The key is that the neighborhood around each vertex of the graph contributes its attributes to the overall graph embedding (for more details, see part 2.)

Now, how does this model enforce similarity and dissimilarity of the embeddings? This is accomplished during training using the Siamese architecture shown below:

 

Siamese Network, which forces embedding pairs to be close or far depending on code similarity

 

Notice the cosine distance computes a similarity of two embeddings in the high dimensional space. During training, we forced the embeddings to be close to each other by 1) choosing pairs in the training data are similar and 2) setting the cosine distance to 1. Also, we forced embeddings to be far apart by 1) choosing pairs in the training data that are dissimilar and 2) setting the cosine distance to -1.

The end result is a model that produces compact of representation of software that is useful for fast and accurate code similarity search.

As we showed in the last blog, we can train the model to produce a highly accurate embeddings for code similarity and we can achieve an AUC score of 97%.

Conclusion

As we can see code similarity search can be an effective tool in determining whether or not a piece of software contains a vulnerability.
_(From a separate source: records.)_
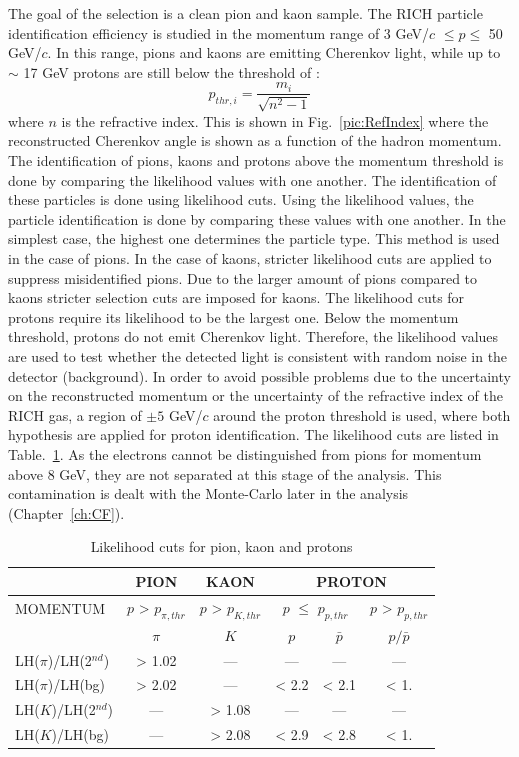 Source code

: The goal of the selection is a clean pion and kaon sample. The RICH particle identification efficiency is studied in the momentum range of 3 GeV/$c$ $ \leq p \leq $ 50 GeV/$c$. In this range, pions and kaons are emitting Cherenkov light, while up to $\sim$ 17 GeV protons are still below the threshold of :
%
\begin{equation}
  p_{thr,i} = \frac{m_i}{ \sqrt{n^{2}-1} }
\end{equation}
%
where $n$ is the refractive index. This is shown in Fig.~\ref{pic:RefIndex} where the reconstructed Cherenkov angle is shown as a function of the hadron momentum. The identification of pions, kaons and protons above the momentum threshold is done by comparing the likelihood values with one another. The identification of these particles is done using likelihood cuts. Using the likelihood values, the particle identification is done by comparing these values with one another. In the simplest case, the highest one determines the particle type. This method is used in the case of pions. In the case of kaons, stricter likelihood cuts are applied to suppress misidentified pions. Due to the larger amount of pions compared to kaons stricter selection cuts are imposed for kaons. The likelihood cuts for protons require its likelihood to be the largest one.  Below the momentum threshold, protons do not emit Cherenkov light. Therefore, the likelihood values are used to test whether the detected light is consistent with random noise in the detector (background). In order to avoid possible problems due to the uncertainty on the reconstructed momentum or the uncertainty of the refractive index of the RICH gas, a region of $\pm 5$ GeV/$c$ around the proton threshold is used, where both hypothesis are applied for proton identification. The likelihood cuts are listed in Table.~\ref{tab:LHcut}. As the electrons cannot be distinguished from pions for momentum above $8$ GeV, they are not separated at this stage of the analysis. This contamination is dealt with the Monte-Carlo later in the analysis (Chapter~\ref{ch:CF}).

\begin{table}[!h]
  \caption{Likelihood cuts for pion, kaon and protons}
  \label{tab:LHcut}
  \centering
  \begin{tabular}{lccccc}
    \hline
     & PION & KAON & \multicolumn{3}{c}{PROTON} \\
    \hline
    MOMENTUM & $p$ > $p_{\pi,thr}$ & $p$ > $p_{K,thr}$ & \multicolumn{2}{c}{$p$ $\leq$ $p_{p,thr}$} & $p$ > $p_{p,thr}$ \\
     & $\pi$ & $K$ & $p$ & $\bar{p}$ & $p/\bar{p}$ \\
    LH($\pi$)/LH(2$^{nd}$) & > 1.02 & --- & --- & --- & --- \\
    LH($\pi$)/LH(bg) & > 2.02 & --- & < 2.2 & < 2.1 & < 1.\\
    LH($K$)/LH(2$^{nd}$) & --- & > 1.08 & --- & --- & --- \\
    LH($K$)/LH(bg) & --- & > 2.08 & < 2.9 & < 2.8 & < 1. \\
    \hline
  \end{tabular}
\end{table}

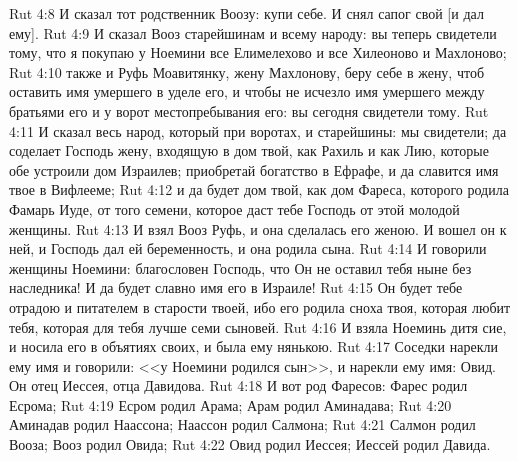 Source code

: \vs Rut 4:8 И сказал тот родственник Воозу: купи себе. И снял сапог свой [и дал ему].
\vs Rut 4:9 И сказал Вооз старейшинам и всему народу: вы теперь свидетели тому, что я покупаю у Ноемини все Елимелехово и все Хилеоново и Махлоново;
\vs Rut 4:10 также и Руфь Моавитянку, жену Махлонову, беру себе в жену, чтоб оставить имя умершего в уделе его, и чтобы не исчезло имя умершего между братьями его и у ворот местопребывания его: вы сегодня свидетели тому.
\vs Rut 4:11 И сказал весь народ, который при воротах, и старейшины: мы свидетели; да соделает Господь жену, входящую в дом твой, как Рахиль и как Лию, которые обе устроили дом Израилев; приобретай богатство в Ефрафе, и да славится имя твое в Вифлееме;
\vs Rut 4:12 и да будет дом твой, как дом Фареса, которого родила Фамарь Иуде, от того семени, которое даст тебе Господь от этой молодой женщины.
\vs Rut 4:13 И взял Вооз Руфь, и она сделалась его женою. И вошел он к ней, и Господь дал ей беременность, и она родила сына.
\vs Rut 4:14 И говорили женщины Ноемини: благословен Господь, что Он не оставил тебя ныне без наследника! И да будет славно имя его в Израиле!
\vs Rut 4:15 Он будет тебе отрадою и питателем в старости твоей, ибо его родила сноха твоя, которая любит тебя, которая для тебя лучше семи сыновей.
\vs Rut 4:16 И взяла Ноеминь дитя сие, и носила его в объятиях своих, и была ему нянькою.
\vs Rut 4:17 Соседки нарекли ему имя и говорили: <<у Ноемини родился сын>>, и нарекли ему имя: Овид. Он отец Иессея, отца Давидова.
\rsbpar\vs Rut 4:18 И вот род Фаресов: Фарес родил Есрома;
\vs Rut 4:19 Есром родил Арама; Арам родил Аминадава;
\vs Rut 4:20 Аминадав родил Наассона; Наассон родил Салмона;
\vs Rut 4:21 Салмон родил Вооза; Вооз родил Овида;
\vs Rut 4:22 Овид родил Иессея; Иессей родил Давида.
Although we do not show it here, the same similarity search technique can be used to classify arbitrary code as malicious or malware.

In future work, we plan to investigate a few other directions inspired by the work we did for this blog series:

♦  Test against much larger databases of known vulnerabilities and malware.

♦  Explore other graph embedding techniques such as DeepWalk.

♦  Investigate other contrastive loss architectures including triplet loss.

♦  Learn even more compact numeric representations called binary codes, a bit vector instead of a floating point vector.

♦  Explore other techniques to visualize this type of vector database since we found t-SNE very challenging for this kind of dataset.

♦  Plan to use GSI Gemini similarity search accelerator technology to speed up similarity search since performing code similarity search on a large database (millions of data points) will likely be slow without some help.